Her film debut as a night club singer in Honky Tonk '29 had her sing 'I Never Want To Get Thin' and 'I'm The Last Of The Red Hot Mamas', the latter her billing for the rest of her life. She was always popular in London at the Kit Kat Club and in music halls; at the first of several Royal Command Performances '34 she greeted George V with 'Hiya, King!' She played the owner of boarding houses in films Broadway Melody of 1938 and Thoroughbreds Don't Cry, both with Judy Garland; she played the wife of a US Ambassador to the Soviet Union (ironic in view of her origins) in the Cole Porter musical Leave It To Me (which also saw the Broadway debuts of Mary Martin, who stole the show with 'My Heart Belongs To Daddy', and Gene Kelly); Tucker sang 'Most Gentlemen Don't Like Love (They Just Like To Kick It Around)'. A film Follow The Boys '44 was followed by Sensations Of 1945, with Cab Calloway, Woody Herman and W.C. Fields. Described as 'a battleship with a voice like 70 trombones', she handed out advice to ladies in half-sung, half-spoken style; her later decades were marked with 'Life Begins At 40', 'I'm Having More Fun Now I'm Fifty', 'I'm Having More Fun Since I'm Sixty', 'I'm Starting All Over Again'. She still worked continuously in clubs and TV in the '50s (especially the Ed Sullivan show); had cameo role in The Joker Is Wild '57, with Frank Sinatra playing Joe E. Lewis; her last Royal Command show was '62, her last performances '63 at NYC's Latin Quarter.
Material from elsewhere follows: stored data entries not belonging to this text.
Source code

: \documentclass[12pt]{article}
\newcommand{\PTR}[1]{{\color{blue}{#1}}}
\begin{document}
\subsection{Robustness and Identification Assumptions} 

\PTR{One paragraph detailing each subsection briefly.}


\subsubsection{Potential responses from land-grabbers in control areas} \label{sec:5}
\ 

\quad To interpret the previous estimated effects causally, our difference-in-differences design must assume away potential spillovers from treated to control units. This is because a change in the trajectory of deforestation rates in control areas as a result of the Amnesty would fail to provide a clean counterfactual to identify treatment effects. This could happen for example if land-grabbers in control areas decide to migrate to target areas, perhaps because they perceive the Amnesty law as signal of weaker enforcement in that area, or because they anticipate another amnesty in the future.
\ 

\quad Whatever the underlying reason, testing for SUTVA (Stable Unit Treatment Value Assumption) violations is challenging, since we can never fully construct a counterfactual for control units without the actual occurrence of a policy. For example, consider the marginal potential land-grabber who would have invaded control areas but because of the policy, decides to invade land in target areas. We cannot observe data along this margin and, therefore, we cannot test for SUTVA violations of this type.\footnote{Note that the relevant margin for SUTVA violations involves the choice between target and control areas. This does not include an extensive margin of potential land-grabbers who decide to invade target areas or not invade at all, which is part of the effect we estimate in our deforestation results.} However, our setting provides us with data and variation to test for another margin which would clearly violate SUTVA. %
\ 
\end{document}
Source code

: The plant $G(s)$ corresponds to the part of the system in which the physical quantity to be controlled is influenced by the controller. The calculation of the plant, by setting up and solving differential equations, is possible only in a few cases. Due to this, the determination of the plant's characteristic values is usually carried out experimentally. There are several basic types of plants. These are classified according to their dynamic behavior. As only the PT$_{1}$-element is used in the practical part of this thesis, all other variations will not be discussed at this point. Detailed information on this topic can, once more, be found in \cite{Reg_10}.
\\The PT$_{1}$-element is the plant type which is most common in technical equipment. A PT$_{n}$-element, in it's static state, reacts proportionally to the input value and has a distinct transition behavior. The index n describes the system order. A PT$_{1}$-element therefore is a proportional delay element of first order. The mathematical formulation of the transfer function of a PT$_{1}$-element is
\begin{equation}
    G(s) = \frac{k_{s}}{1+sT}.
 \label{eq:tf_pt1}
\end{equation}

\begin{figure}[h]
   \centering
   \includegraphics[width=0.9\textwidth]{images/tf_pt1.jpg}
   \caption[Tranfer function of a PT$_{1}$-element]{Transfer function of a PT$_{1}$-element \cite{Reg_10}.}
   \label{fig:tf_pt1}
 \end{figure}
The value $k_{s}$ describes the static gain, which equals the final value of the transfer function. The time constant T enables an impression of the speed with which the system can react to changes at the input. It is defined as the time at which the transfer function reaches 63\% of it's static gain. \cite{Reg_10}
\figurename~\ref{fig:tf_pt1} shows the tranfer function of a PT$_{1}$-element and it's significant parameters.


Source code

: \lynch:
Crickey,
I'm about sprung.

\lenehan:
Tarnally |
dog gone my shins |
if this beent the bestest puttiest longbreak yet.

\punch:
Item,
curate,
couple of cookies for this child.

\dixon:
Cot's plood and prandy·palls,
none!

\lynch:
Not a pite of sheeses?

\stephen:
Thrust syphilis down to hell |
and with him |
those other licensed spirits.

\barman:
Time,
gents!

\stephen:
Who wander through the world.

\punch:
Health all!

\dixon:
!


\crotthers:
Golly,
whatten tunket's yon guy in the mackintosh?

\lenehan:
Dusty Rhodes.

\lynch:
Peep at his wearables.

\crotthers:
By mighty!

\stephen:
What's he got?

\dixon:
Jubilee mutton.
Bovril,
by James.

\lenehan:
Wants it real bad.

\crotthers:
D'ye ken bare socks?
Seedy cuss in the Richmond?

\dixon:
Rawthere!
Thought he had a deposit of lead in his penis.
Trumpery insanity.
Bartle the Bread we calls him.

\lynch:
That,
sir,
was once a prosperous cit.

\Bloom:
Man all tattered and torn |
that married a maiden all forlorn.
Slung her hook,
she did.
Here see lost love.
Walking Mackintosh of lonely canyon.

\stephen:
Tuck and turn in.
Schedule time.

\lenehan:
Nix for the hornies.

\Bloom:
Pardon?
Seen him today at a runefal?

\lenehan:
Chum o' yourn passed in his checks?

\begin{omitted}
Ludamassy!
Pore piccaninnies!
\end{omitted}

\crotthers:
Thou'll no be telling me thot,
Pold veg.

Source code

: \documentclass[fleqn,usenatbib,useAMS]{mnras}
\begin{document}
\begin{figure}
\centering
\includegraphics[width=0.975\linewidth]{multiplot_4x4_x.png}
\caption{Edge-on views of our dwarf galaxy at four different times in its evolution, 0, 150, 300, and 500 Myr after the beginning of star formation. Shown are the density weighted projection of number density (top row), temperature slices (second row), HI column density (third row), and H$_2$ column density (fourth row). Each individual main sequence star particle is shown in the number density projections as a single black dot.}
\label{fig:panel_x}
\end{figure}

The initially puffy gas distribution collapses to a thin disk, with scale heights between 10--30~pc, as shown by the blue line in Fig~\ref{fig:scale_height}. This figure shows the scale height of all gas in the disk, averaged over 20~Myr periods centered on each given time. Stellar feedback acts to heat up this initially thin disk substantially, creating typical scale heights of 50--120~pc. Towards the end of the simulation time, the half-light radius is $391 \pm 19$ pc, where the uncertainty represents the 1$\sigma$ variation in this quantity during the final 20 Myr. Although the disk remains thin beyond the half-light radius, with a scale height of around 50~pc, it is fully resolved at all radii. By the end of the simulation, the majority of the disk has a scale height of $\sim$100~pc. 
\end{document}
Her contribution to popular music is underrated. She helped establish a carefree vernacular style descended from minstrelsy into vaudeville, and saw it become the mainstream; furthermore, her persona was that of a modern woman who wanted to have a good time and was not contrained by 19th-century orthodoxy. Sophie Tucker: Origins of the Red Hot Mama, 1910-1922 on Archeophone reissued her first 24 recordings in 2009, including ten cylinders made for Edison; the CD package includes a 71-page booklet. It is difficult to find the cylinders in decent condition because her voice was so loud that if the records were played often, they wore out quickly: she overwhelmed Edison's medium, just as in her day she overwhelmed vaudeville.